Torn ACL Prevention and Recovery

Stretching Routines


Flexibility is a key element in preventing a torn ACL. Sometimes people get an image of floppiness or looseness when they hear the term "flexibility." Quite the contrary, having flexible connective tissue-tendons and ligaments-as well as the muscles themselves allows these structures to operate in their full range of motion without injury and to respond to sudden shocks while maintaining stability.

Flexible muscles, tendons and ligaments allow the power generated by the muscles to move the body more efficiently, and with less chance of injury. Think of a supple sapling in a wind storm, able to bend and move with the power of the storm. Think now of a seemingly strong, stiff oak tree, which is more likely to snap or be uprooted because it cannot bend.

How do you become more flexible? Stretching, of course! Easy, right? Not so fast. The fitness and sports conditioning communities have a running debate about what is the most effective stretching method: static or dynamic.

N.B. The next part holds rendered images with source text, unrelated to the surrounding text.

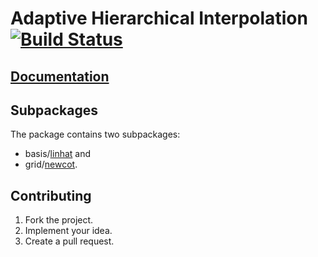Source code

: # Adaptive Hierarchical Interpolation [![Build Status][travis-img]][travis-url]

## [Documentation][doc]

## Subpackages

The package contains two subpackages:

* basis/[linhat](basis/linhat) and
* grid/[newcot](grid/newcot).

## Contributing

1. Fork the project.
2. Implement your idea.
3. Create a pull request.

[doc]: http://godoc.org/github.com/ready-steady/adhier
[travis-img]: https://travis-ci.org/ready-steady/adhier.svg?branch=master
[travis-url]: https://travis-ci.org/ready-steady/adhier
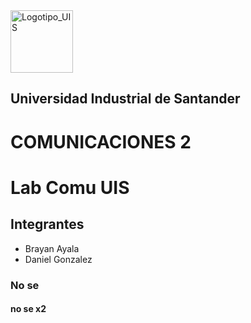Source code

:   <img width="100" height="100" alt="Logotipo_UIS" src="https://github.com/user-attachments/assets/8988a266-81fd-47d7-b9c8-4653d853be25" /> 
  
## Universidad Industrial de Santander

# COMUNICACIONES 2 

# Lab Comu UIS

## Integrantes

- Brayan Ayala
- Daniel Gonzalez

### No se

#### no se x2
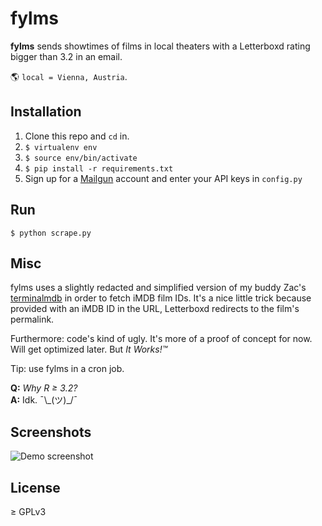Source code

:# fylms

**fylms** sends showtimes of films in local theaters with a Letterboxd rating
bigger than 3.2 in an email.

:earth_americas: `local = Vienna, Austria`.

## Installation

1. Clone this repo and `cd` in.
2. `$ virtualenv env`
3. `$ source env/bin/activate`
4. `$ pip install -r requirements.txt`
5. Sign up for a [Mailgun] account and enter your API keys in `config.py`

## Run

`$ python scrape.py`

## Misc

fylms uses a slightly redacted and simplified version of my buddy Zac's
[terminalmdb] in order to fetch iMDB film IDs. It's a nice little trick
because provided with an iMDB ID in the URL, Letterboxd redirects to the
film's permalink.

Furthermore: code's kind of ugly. It's more of a proof of concept for now.
Will get optimized later. But _It Works!™_

Tip: use fylms in a cron job.

**Q:** _Why R ≥ 3.2?_  
**A:** Idk.  ¯\\\_(ツ)_/¯

## Screenshots

![Demo screenshot](http://i.imgur.com/IcJYzMt.png)

## License

≥ GPLv3



<!-- LINKS AND REFERENCES -->

[terminalmdb]: http://github.com/zacoppotamus/TerminaIMdB
[Mailgun]: http://mailgun.com
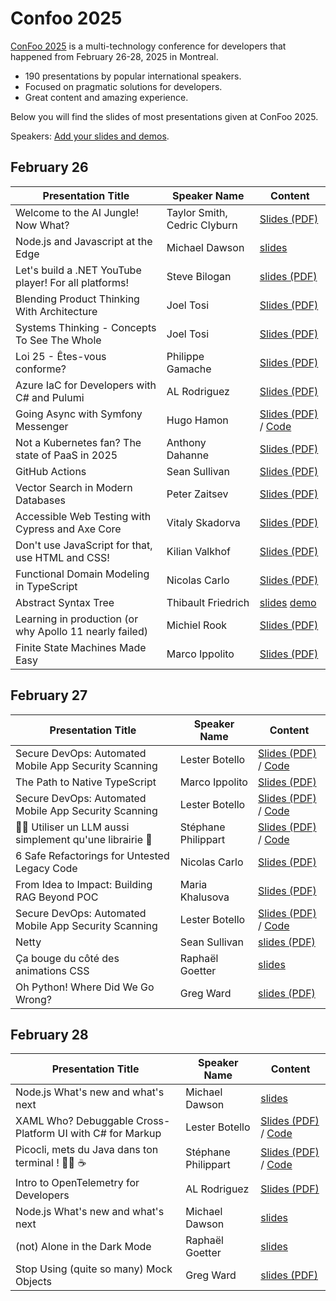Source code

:# Confoo 2025

[ConFoo 2025](https://www.confoo.ca/en/2025) is a multi-technology conference for developers that happened from February 26-28, 2025 in Montreal.

- 190 presentations by popular international speakers.
- Focused on pragmatic solutions for developers.
- Great content and amazing experience.

Below you will find the slides of most presentations given at ConFoo 2025.

Speakers: [Add your slides and demos](CONTRIBUTING.md).


## February 26

| Presentation Title                  | Speaker Name                 | Content                                                                                                              |
| ----------------------------------- | ---------------------------- | -------------------------------------------------------------------------------------------------------------------- |
| Welcome to the AI Jungle! Now What? | Taylor Smith, Cedric Clyburn | [Slides (PDF)](26-02-2025/Welcome_to_the_AI_Jungle-Now_What-Taylor_Smith-Cedric_Clyburn.pdf)                         |
| Node.js and Javascript at the Edge  | Michael Dawson               | [slides](2025-02-26/Nodejs_and_JavaScript_at_the_Edge-Michael_Dawson.pdf) |
| Let's build a .NET YouTube player! For all platforms! | Steve Bilogan | [slides (PDF)](/26-02-2025/Lets_build_a_NET_YouTube_player_For_all_platforms-Steve_Bilogan.pdf)                                  |
| Blending Product Thinking With Architecture | Joel Tosi | [Slides (PDF)](26-02-2025/Blending_Product_Thinking_With_Architecture-Joel_Tosi.pdf)                                             |
| Systems Thinking - Concepts To See The Whole | Joel Tosi | [Slides (PDF)](26-02-2025/Systems_Thinking_Concepts_To_See_The_Whole-Joel_Tosi.pdf)                                              |
| Loi 25 - Êtes-vous conforme? | Philippe Gamache             | [Slides (PDF)](2025-02-26/loi-25-etes-vous-conforme-philippe-gamache.pdf)             |
| Azure IaC for Developers with C# and Pulumi | AL Rodriguez | [Slides (PDF)](26-02-2025/Azure_IaC_for_Developers_with_CSharp_and_Pulumi-AL_Rodriguez.pdf)                                      |
| Going Async with Symfony Messenger  | Hugo Hamon | [Slides (PDF)](2025-02-26/Going_Async_with_Symfony_Messenger-Hugo_Hamon.pdf) / [Code](https://github.com/hhamon/messenger-talk)  |
| Not a Kubernetes fan? The state of PaaS in 2025 | Anthony Dahanne | [Slides (PDF)](2025-02-26/Not_a_Kubernetes_fan_The_state_of_PaaS_in_2025-anthony_dahanne.pdf) |
| GitHub Actions                                        | Sean Sullivan                | [Slides (PDF)](26-02-2025/github_actions_sean_sullivan.pdf)                                                          |
| Vector Search in Modern Databases | Peter Zaitsev | [Slides (PDF)](26-02-2025/Vector_search_in_modern_databases-Peter_Zaitsev.pdf) |
| Accessible Web Testing with Cypress and Axe Core | Vitaly Skadorva             | [Slides (PDF)](26-02-2025/Accessible_Web_Testing_with_Cypress_and_Axe_Core-Vitaly_Skadorva.pdf) |
| Don't use JavaScript for that, use HTML and CSS! | Kilian Valkhof | [Slides (PDF)](26-02-2025/dont_use_javascript_for_that-kilian_valkhof.pdf)
| Functional Domain Modeling in TypeScript | Nicolas Carlo | [Slides (PDF)](26-02-2025/Functional_Domain_Modeling_in_TypeScript-Nicolas_Carlo.pdf) |
| Abstract Syntax Tree | Thibault Friedrich | [slides](2025-02-26/abstract_syntax_tree-Thibault_Friedrich.pdf) [demo](2025-02-26/abstract_syntax_tree-Thibault_Friedrich.zip) |
| Learning in production (or why Apollo 11 nearly failed) | Michiel Rook | [Slides (PDF)](https://github.com/confooca/2025/blob/main/2025-02-26/Learning_In_Production-Michiel_Rook.pdf) |
| Finite State Machines Made Easy | Marco Ippolito | [Slides (PDF)](26-02-2025/Finite_State_Machines_Made_Easy-Marco_Ippolito.pdf) |

## February 27

| Presentation Title | Speaker Name  | Content |
|--------------------|---------------|---------|
| Secure DevOps: Automated Mobile App Security Scanning | Lester Botello | [Slides (PDF)](27-02-2025/LesterB%20-%20Confoo2025%20-%20Secure%20DevOps.pdf)  / [Code](https://github.com/nventive/FlutterApplicationTemplate) |
| The Path to Native TypeScript | Marco Ippolito | [Slides (PDF)](27-02-2025/The_Path_to_Native_TypeScript-Marco_Ippolito.pdf) |
| Secure DevOps: Automated Mobile App Security Scanning | Lester Botello | [Slides (PDF)](27-02-2025/LesterB%20-%20Confoo2025%20-%20Secure%20DevOps.pdf)  / [Code](https://github.com/nventive/FlutterApplicationTemplate)|
| 👨‍💻 Utiliser un LLM aussi simplement qu'une librairie 🤖 | Stéphane Philippart | [Slides (PDF)](27-02-2025/Utiliser_un_LLM_aussi_simplement_qu_une_librairie-stephane_philippart.pdf)  / [Code](https://github.com/philippart-s/ai-as-lib)|
| 6 Safe Refactorings for Untested Legacy Code | Nicolas Carlo | [Slides (PDF)](27-02-2025/6_Safe_Refactorings_for_Untested_Legacy_Code-Nicolas_Carlo.pdf) |
| From Idea to Impact: Building RAG Beyond POC | Maria Khalusova | [Slides (PDF)](27-02-2025/From_Idea_to_Impact_Building_RAG_Beyond_POC-Maria_Khalusova.pdf) |
| Secure DevOps: Automated Mobile App Security Scanning | Lester Botello  | [Slides (PDF)](27-02-2025/LesterB%20-%20Confoo2025%20-%20Secure%20DevOps.pdf)  / [Code](https://github.com/nventive/FlutterApplicationTemplate) |
| Netty                                                 | Sean Sullivan | [slides (PDF)](27-02-2025/netty_sean_sullivan.pdf)|
| Ça bouge du côté des animations CSS | Raphaël Goetter | [slides](27-02-2025/Animations_CSS-raphael_goetter.pdf) |
| Oh Python! Where Did We Go Wrong?   | Greg Ward       | [slides (PDF)](27-02-2025/oh_python-greg_ward.pdf)                                                 |

## February 28

| Presentation Title | Speaker Name  | Content |
|--------------------|---------------|---------|
| Node.js What's new and what's next | Michael Dawson | [slides](28-02-2025/Nodejs_whats_new_and_whats_next-Michael_Dawson.pdf) |
| XAML Who? Debuggable Cross-Platform UI with C# for Markup | Lester Botello | [Slides (PDF)](28-02-2025/LesterB%20-%20Confoo2025%20-%20XAML%20Who.pdf)  / [Code](https://github.com/lesterbotello/ConFoo2025)
|Picocli, mets du Java dans ton terminal ! 🧑‍💻 ☕️ | Stéphane Philippart | [Slides (PDF)](28-02-2025/Picocli_mets_du_Java_dans_ton_terminal-stephane_philippart.pdf)  / [Code](https://github.com/philippart-s/jarvis)|
| Intro to OpenTelemetry for Developers | AL Rodriguez | [Slides (PDF)](28-02-2025/Intro_to_OpenTelemetry_for_Developers-AL_Rodriguez.pdf) ||--------------------|---------------|---------|
| Node.js What's new and what's next | Michael Dawson  | [slides](28-02-2025/Nodejs_whats_new_and_whats_next-Michael_Dawson.pdf) |
| (not) Alone in the Dark Mode       | Raphaël Goetter | [slides](28-02-2025/Darkmode-raphael_goetter.pdf)                       |
| Stop Using (quite so many) Mock Objects | Greg Ward  | [slides (PDF)](28-02-2025/stop_using_mocks-greg_ward.pdf)               |

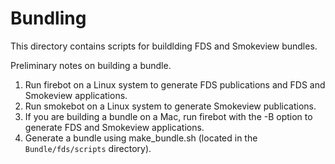 #  Bundling

This directory contains scripts for buildlding FDS and Smokeview bundles.

Preliminary notes on building a bundle.

1. Run firebot on a Linux system to generate FDS publications and FDS and Smokeview applications.
2. Run smokebot on a Linux system to generate Smokeview publications.
3. If you are building a bundle on a Mac, run firebot with the -B option to generate FDS and Smokeview applications.
4. Generate a bundle using make_bundle.sh (located in the `Bundle/fds/scripts` directory).
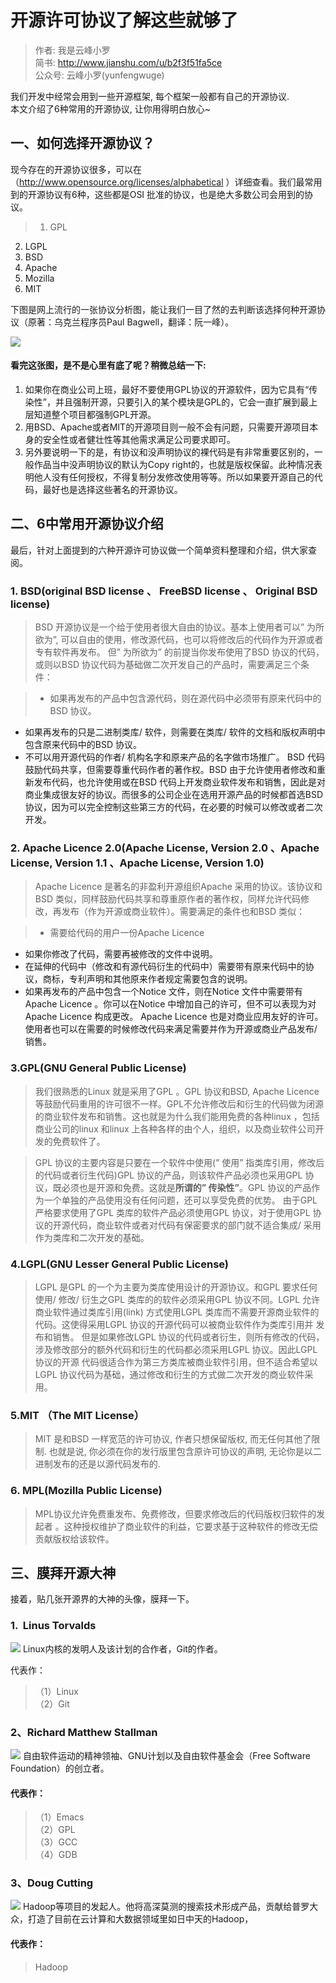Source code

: # 开源许可协议了解这些就够了  

>作者: 我是云峰小罗   
>简书: http://www.jianshu.com/u/b2f3f51fa5ce   
>公众号: 云峰小罗(yunfengwuge)


我们开发中经常会用到一些开源框架, 每个框架一般都有自己的开源协议.   
本文介绍了6种常用的开源协议, 让你用得明白放心~ 


## 一、如何选择开源协议？
现今存在的开源协议很多，可以在（http://www.opensource.org/licenses/alphabetical ）详细查看。我们最常用到的开源协议有6种，这些都是OSI 批准的协议，也是绝大多数公司会用到的协议。
>1. GPL  
2. LGPL  
3. BSD  
4. Apache  
5. Mozilla  
6. MIT     

下图是网上流行的一张协议分析图，能让我们一目了然的去判断该选择何种开源协议（原著：乌克兰程序员Paul Bagwell，翻译：阮一峰）。

![](http://upload-images.jianshu.io/upload_images/4048192-4396bb85f072a39e.jpeg?imageMogr2/auto-orient/strip%7CimageView2/2/w/1240) 


#### 看完这张图，是不是心里有底了呢？稍微总结一下:  
1. 如果你在商业公司上班，最好不要使用GPL协议的开源软件，因为它具有“传染性”，并且强制开源，只要引入的某个模块是GPL的，它会一直扩展到最上层知道整个项目都强制GPL开源。   
2. 用BSD、Apache或者MIT的开源项目则一般不会有问题，只需要开源项目本身的安全性或者健壮性等其他需求满足公司要求即可。   
3. 另外要说明一下的是，有协议和没声明协议的裸代码是有非常重要区别的，一般作品当中没声明协议的默认为Copy right的，也就是版权保留。此种情况表明他人没有任何授权，不得复制分发修改使用等等。所以如果要开源自己的代码，最好也是选择这些著名的开源协议。 


## 二、6中常用开源协议介绍
最后，针对上面提到的六种开源许可协议做一个简单资料整理和介绍，供大家查阅。  

### 1. BSD(original BSD license 、 FreeBSD license 、 Original BSD license)   
>BSD 开源协议是一个给于使用者很大自由的协议。基本上使用者可以” 为所欲为”, 可以自由的使用，修改源代码，也可以将修改后的代码作为开源或者专有软件再发布。
但” 为所欲为” 的前提当你发布使用了BSD 协议的代码，或则以BSD 协议代码为基础做二次开发自己的产品时，需要满足三个条件：  

>- 如果再发布的产品中包含源代码，则在源代码中必须带有原来代码中的BSD 协议。
- 如果再发布的只是二进制类库/ 软件，则需要在类库/ 软件的文档和版权声明中包含原来代码中的BSD 协议。
- 不可以用开源代码的作者/ 机构名字和原来产品的名字做市场推广。
BSD 代码鼓励代码共享，但需要尊重代码作者的著作权。BSD 由于允许使用者修改和重新发布代码，也允许使用或在BSD 代码上开发商业软件发布和销售，因此是对 商业集成很友好的协议。而很多的公司企业在选用开源产品的时候都首选BSD 协议，因为可以完全控制这些第三方的代码，在必要的时候可以修改或者二次开发。

### 2. Apache Licence 2.0(Apache License, Version 2.0 、Apache License, Version 1.1 、Apache License, Version 1.0)    

>Apache Licence 是著名的非盈利开源组织Apache 采用的协议。该协议和BSD 类似，同样鼓励代码共享和尊重原作者的著作权，同样允许代码修改，再发布（作为开源或商业软件）。需要满足的条件也和BSD 类似： 

>- 需要给代码的用户一份Apache Licence
- 如果你修改了代码，需要再被修改的文件中说明。
- 在延伸的代码中（修改和有源代码衍生的代码中）需要带有原来代码中的协议，商标，专利声明和其他原来作者规定需要包含的说明。
- 如果再发布的产品中包含一个Notice 文件，则在Notice 文件中需要带有Apache Licence 。你可以在Notice 中增加自己的许可，但不可以表现为对Apache Licence 构成更改。
Apache Licence 也是对商业应用友好的许可。使用者也可以在需要的时候修改代码来满足需要并作为开源或商业产品发布/ 销售。

### 3.GPL(GNU General Public License)     
>我们很熟悉的Linux 就是采用了GPL 。GPL 协议和BSD, Apache Licence 等鼓励代码重用的许可很不一样。GPL不允许修改后和衍生的代码做为闭源的商业软件发布和销售。这也就是为什么我们能用免费的各种linux ，包括商业公司的linux 和linux 上各种各样的由个人，组织，以及商业软件公司开发的免费软件了。    

>GPL 协议的主要内容是只要在一个软件中使用(” 使用” 指类库引用，修改后的代码或者衍生代码)GPL 协议的产品，则该软件产品必须也采用GPL 协议，既必须也是开源和免费。这就是**所谓的” 传染性”**。GPL 协议的产品作为一个单独的产品使用没有任何问题，还可以享受免费的优势。
由于GPL 严格要求使用了GPL 类库的软件产品必须使用GPL 协议，对于使用GPL 协议的开源代码，商业软件或者对代码有保密要求的部门就不适合集成/ 采用作为类库和二次开发的基础。

### 4.LGPL(GNU Lesser General Public License)   
>LGPL 是GPL 的一个为主要为类库使用设计的开源协议。和GPL 要求任何使用/ 修改/ 衍生之GPL 类库的的软件必须采用GPL 协议不同。LGPL 允许商业软件通过类库引用(link) 方式使用LGPL 类库而不需要开源商业软件的代码。这使得采用LGPL 协议的开源代码可以被商业软件作为类库引用并 发布和销售。
但是如果修改LGPL 协议的代码或者衍生，则所有修改的代码，涉及修改部分的额外代码和衍生的代码都必须采用LGPL 协议。因此LGPL 协议的开源 代码很适合作为第三方类库被商业软件引用，但不适合希望以LGPL 协议代码为基础，通过修改和衍生的方式做二次开发的商业软件采用。

### 5.MIT （The MIT License）
>MIT 是和BSD 一样宽范的许可协议, 作者只想保留版权, 而无任何其他了限制. 也就是说, 你必须在你的发行版里包含原许可协议的声明, 无论你是以二进制发布的还是以源代码发布的.

### 6. MPL(Mozilla Public License)
>MPL协议允许免费重发布、免费修改，但要求修改后的代码版权归软件的发起者 。这种授权维护了商业软件的利益，它要求基于这种软件的修改无偿贡献版权给该软件。


## 三、膜拜开源大神
接着，贴几张开源界的大神的头像，膜拜一下。  
### 1.  Linus Torvalds
![](http://upload-images.jianshu.io/upload_images/4048192-1fca0ffb9dd09f48.jpeg?imageMogr2/auto-orient/strip%7CimageView2/2/w/1240)
Linux内核的发明人及该计划的合作者，Git的作者。  

代表作：  
>（1）Linux   
（2）Git     

 
### 2、Richard Matthew Stallman

![](http://upload-images.jianshu.io/upload_images/4048192-34e800dd8ffa1426.jpeg?imageMogr2/auto-orient/strip%7CimageView2/2/w/1240)
自由软件运动的精神领袖、GNU计划以及自由软件基金会（Free Software Foundation）的创立者。
#### 代表作：
>（1）Emacs   
 （2）GPL   
 （3）GCC   
（4）GDB    

### 3、Doug Cutting 
![](http://upload-images.jianshu.io/upload_images/4048192-270e11dfe4ec03b9.jpeg?imageMogr2/auto-orient/strip%7CimageView2/2/w/1240)
Hadoop等项目的发起人。他将高深莫测的搜索技术形成产品，贡献给普罗大众，打造了目前在云计算和大数据领域里如日中天的Hadoop，  

#### 代表作： 
> Hadoop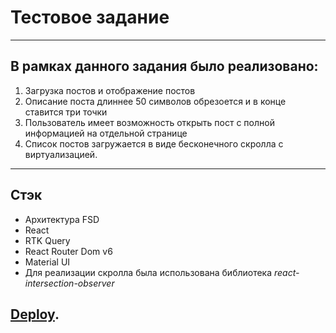 # Тестовое задание
---
## В рамках данного задания было реализовано:
1. Загрузка постов и отображение постов
2. Описание поста длиннее 50 символов обрезоется и в конце ставится три точки
3. Пользователь имеет возможность открыть пост с полной информацией на отдельной странице
4. Список постов загружается в виде бесконечного скролла с виртуализацией.
---
## Стэк
* Архитектура FSD
* React
* RTK Query
* React Router Dom v6
* Material UI
* Для реализации скролла была использована библиотека *react-intersection-observer*

## [Deploy](https://test-posts-cyan.vercel.app/).
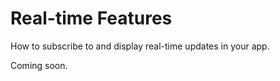 ---
---

# Real-time Features

How to subscribe to and display real-time updates in your app.

Coming soon.
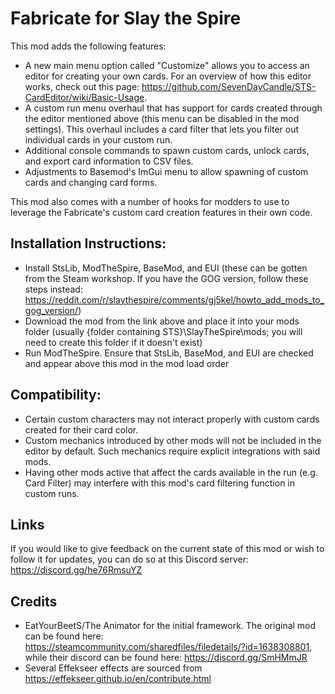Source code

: # Fabricate for Slay the Spire
This mod adds the following features:
- A new main menu option called "Customize" allows you to access an editor for creating your own cards. For an overview of how this editor works, check out this page: https://github.com/SevenDayCandle/STS-CardEditor/wiki/Basic-Usage.
- A custom run menu overhaul that has support for cards created through the editor mentioned above (this menu can be disabled in the mod settings). This overhaul includes a card filter that lets you filter out individual cards in your custom run.
- Additional console commands to spawn custom cards, unlock cards, and export card information to CSV files.
- Adjustments to Basemod's ImGui menu to allow spawning of custom cards and changing card forms.

This mod also comes with a number of hooks for modders to use to leverage the Fabricate's custom card creation features in their own code.

## Installation Instructions:
- Install StsLib, ModTheSpire, BaseMod, and EUI (these can be gotten from the Steam workshop. If you have the GOG version, follow these steps instead: https://reddit.com/r/slaythespire/comments/gj5kel/howto_add_mods_to_gog_version/)
- Download the mod from the link above and place it into your mods folder (usually {folder containing STS}\SlayTheSpire\mods; you will need to create this folder if it doesn't exist)
- Run ModTheSpire. Ensure that StsLib, BaseMod, and EUI are checked and appear above this mod in the mod load order

## Compatibility:
- Certain custom characters may not interact properly with custom cards created for their card color.
- Custom mechanics introduced by other mods will not be included in the editor by default. Such mechanics require explicit integrations with said mods.
- Having other mods active that affect the cards available in the run (e.g. Card Filter) may interfere with this mod's card filtering function in custom runs.

## Links

If you would like to give feedback on the current state of this mod or wish to follow it for updates, you can do so at this Discord server: https://discord.gg/he76RmsuYZ

## Credits
- EatYourBeetS/The Animator for the initial framework. The original mod can be found here: https://steamcommunity.com/sharedfiles/filedetails/?id=1638308801, while their discord can be found here: https://discord.gg/SmHMmJR
- Several Effekseer effects are sourced from https://effekseer.github.io/en/contribute.html
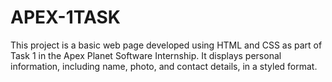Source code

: # APEX-1TASK
This project is a basic web page developed using HTML and CSS as part of Task 1 in the Apex Planet Software Internship. It displays personal information, including name, photo, and contact details, in a styled format.

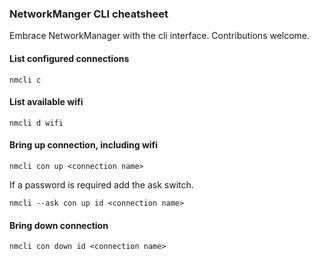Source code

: ### NetworkManger CLI cheatsheet

Embrace NetworkManager with the cli interface. Contributions welcome.

#### List configured connections

    nmcli c

#### List available wifi

    nmcli d wifi

#### Bring up connection, including wifi

    nmcli con up <connection name>

If a password is required add the ask switch.

    nmcli --ask con up id <connection name>

#### Bring down connection

    nmcli con down id <connection name>

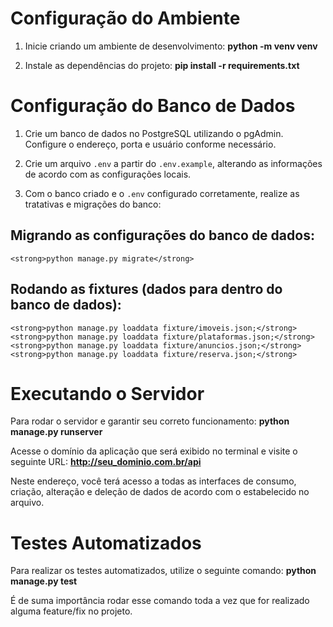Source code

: # Configuração do Ambiente

1. Inicie criando um ambiente de desenvolvimento:
    <strong>python -m venv venv</strong>


2. Instale as dependências do projeto:
    <strong>pip install -r requirements.txt</strong>


# Configuração do Banco de Dados

1. Crie um banco de dados no PostgreSQL utilizando o pgAdmin. Configure o endereço, porta e usuário conforme necessário.

2. Crie um arquivo `.env` a partir do `.env.example`, alterando as informações de acordo com as configurações locais.

3. Com o banco criado e o `.env` configurado corretamente, realize as tratativas e migrações do banco:

## Migrando as configurações do banco de dados:
    <strong>python manage.py migrate</strong>


## Rodando as fixtures (dados para dentro do banco de dados):
    <strong>python manage.py loaddata fixture/imoveis.json;</strong>
    <strong>python manage.py loaddata fixture/plataformas.json;</strong>
    <strong>python manage.py loaddata fixture/anuncios.json;</strong>
    <strong>python manage.py loaddata fixture/reserva.json;</strong>


# Executando o Servidor

Para rodar o servidor e garantir seu correto funcionamento:
    <strong>python manage.py runserver</strong>


Acesse o domínio da aplicação que será exibido no terminal e visite o seguinte URL:
    <strong>http://seu_dominio.com.br/api</strong>


Neste endereço, você terá acesso a todas as interfaces de consumo, criação, alteração e deleção de dados de acordo com o estabelecido no arquivo.

# Testes Automatizados

Para realizar os testes automatizados, utilize o seguinte comando:
    <strong>python manage.py test</strong>

É de suma importância rodar esse comando toda a vez que for realizado alguma feature/fix no projeto.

Static stretches are the stretch and hold routines-several sets of 30 second stretches per muscle group-while dynamic stretches involve engaging the opposing muscle to the one you’re stretching (up to 20 repetitions of 2 second stretches) in order to get the most out of your efforts.

Do yourself a favor and try out both methods to see what works best for you–you may even find that some combination of static and dynamic stretching meets your needs. Two of the classics in the field are Stretching, 20th Anniversary Revised Edition, by Bob and Jean Anderson, which comes from the static approach, and The Whartons’ Stretch Book, by Jim and Phil Wharton, a dynamic or "active isolated stretching" plan.